ASSIGNMENT:
Check each line of the entries below for the word "that" and state only how many lines have it.

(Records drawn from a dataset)
——————————
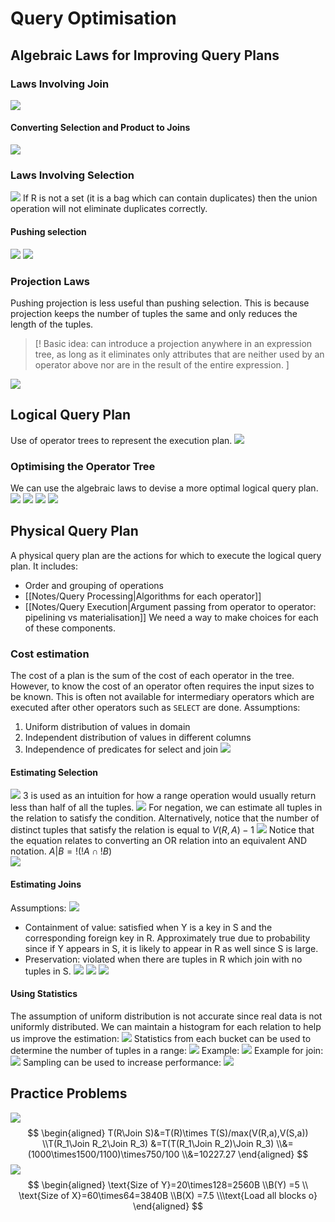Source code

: # Query Optimisation
## Algebraic Laws for Improving Query Plans
### Laws Involving Join
![](https://i.imgur.com/oDq81HA.png)
#### Converting Selection and Product to Joins
![](https://i.imgur.com/sGg1CNA.png)
### Laws Involving Selection
![](https://i.imgur.com/I95RFp3.png)
If R is not a set (it is a bag which can contain duplicates) then the union operation will not eliminate duplicates correctly.
#### Pushing selection
![](https://i.imgur.com/3pmPzmA.png)
![](https://i.imgur.com/q584Z29.png)
### Projection Laws
Pushing projection is less useful than pushing selection. This is because projection keeps the number of tuples the same and only reduces the length of the tuples.
> [! Basic idea: can introduce a projection anywhere in an expression tree, as long as  it eliminates only attributes that are neither used by an operator above  nor are in the result of the entire expression. ]

![](https://i.imgur.com/kMU6jVT.png)
## Logical Query Plan
Use of operator trees to represent the execution plan.
![](https://i.imgur.com/pg8oQVv.png)
### Optimising the Operator Tree
We can use the algebraic laws to devise a more optimal logical query plan.
![](https://i.imgur.com/2VYfLtr.png)
![](https://i.imgur.com/KlplmiL.png)
![](https://i.imgur.com/jjASNOH.png)
![](https://i.imgur.com/t4dBrQc.png)
## Physical Query Plan
A physical query plan are the actions for which to execute the logical query plan.
It includes:
- Order and grouping of operations
- [[Notes/Query Processing|Algorithms for each operator]]
- [[Notes/Query Execution|Argument passing from operator to operator: pipelining vs materialisation]]
We need a way to make choices for each of these components.
### Cost estimation
The cost of a plan is the sum of the cost of each operator in the tree. However, to know the cost of an operator often requires the input sizes to be known. This is often not available for intermediary operators which are executed after other operators such as `SELECT` are done.
Assumptions:
1. Uniform distribution of values in domain
2. Independent distribution of values in different columns
3. Independence of predicates for select and join
![](https://i.imgur.com/69FO4mE.png)
#### Estimating Selection
![](https://i.imgur.com/kLBr1UB.png)
3 is used as an intuition for how a range operation would usually return less than half of all the tuples.
![](https://i.imgur.com/vQPnDLO.png)
For negation, we can estimate all tuples in the relation to satisfy the condition. Alternatively, notice that the number of distinct tuples that satisfy the relation is equal to $V(R,A)-1$
![](https://i.imgur.com/kqmLVen.png)
Notice that the equation relates to converting an OR relation into an equivalent AND notation. $A|B=!(!A \cap !B)$  
![](https://i.imgur.com/oVNvTd7.png)
#### Estimating Joins
Assumptions:
![](https://i.imgur.com/c5Vnm56.png)
- Containment of value: satisfied when Y is a key in S and the corresponding foreign key in R. Approximately true due to probability since if Y appears in S, it is likely to appear in R as well since S is large.
- Preservation: violated when there are tuples in R which join with no tuples in S.
![](https://i.imgur.com/y5mkPC7.png)
![](https://i.imgur.com/EAwXdkf.png)
![](https://i.imgur.com/oPDMzqE.png)
#### Using Statistics
The assumption of uniform distribution is not accurate since real data is not uniformly distributed.
We can maintain a histogram for each relation to help us improve the estimation:
![](https://i.imgur.com/PcMR1ga.png)
Statistics from each bucket can be used to determine the number of tuples in a range:
![](https://i.imgur.com/HPXoFGg.png)
Example:
![](https://i.imgur.com/Tou8AKE.png)
Example for join:
![](https://i.imgur.com/1iQ4kdj.png)
Sampling can be used to increase performance:
![](https://i.imgur.com/lE0yNfb.png)
## Practice Problems
![](https://i.imgur.com/dSCheOj.png)
$$
\begin{aligned}
T(R\Join S)&=T(R)\times T(S)/max(V(R,a),V(S,a))
\\T(R_1\Join R_2\Join R_3) &=T(T(R_1\Join R_2)\Join R_3)
\\&=(1000\times1500/1100)\times750/100
\\&=10227.27
\end{aligned}
$$
![](https://i.imgur.com/n4C5J07.png)
$$
\begin{aligned}
\text{Size of Y}=20\times128=2560B
\\B(Y) =5
\\ \text{Size of X}=60\times64=3840B
\\B(X) =7.5
\\\text{Load all blocks o}
\end{aligned}
$$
——————————
SOLUTION FOR THIS EXERCISE:
3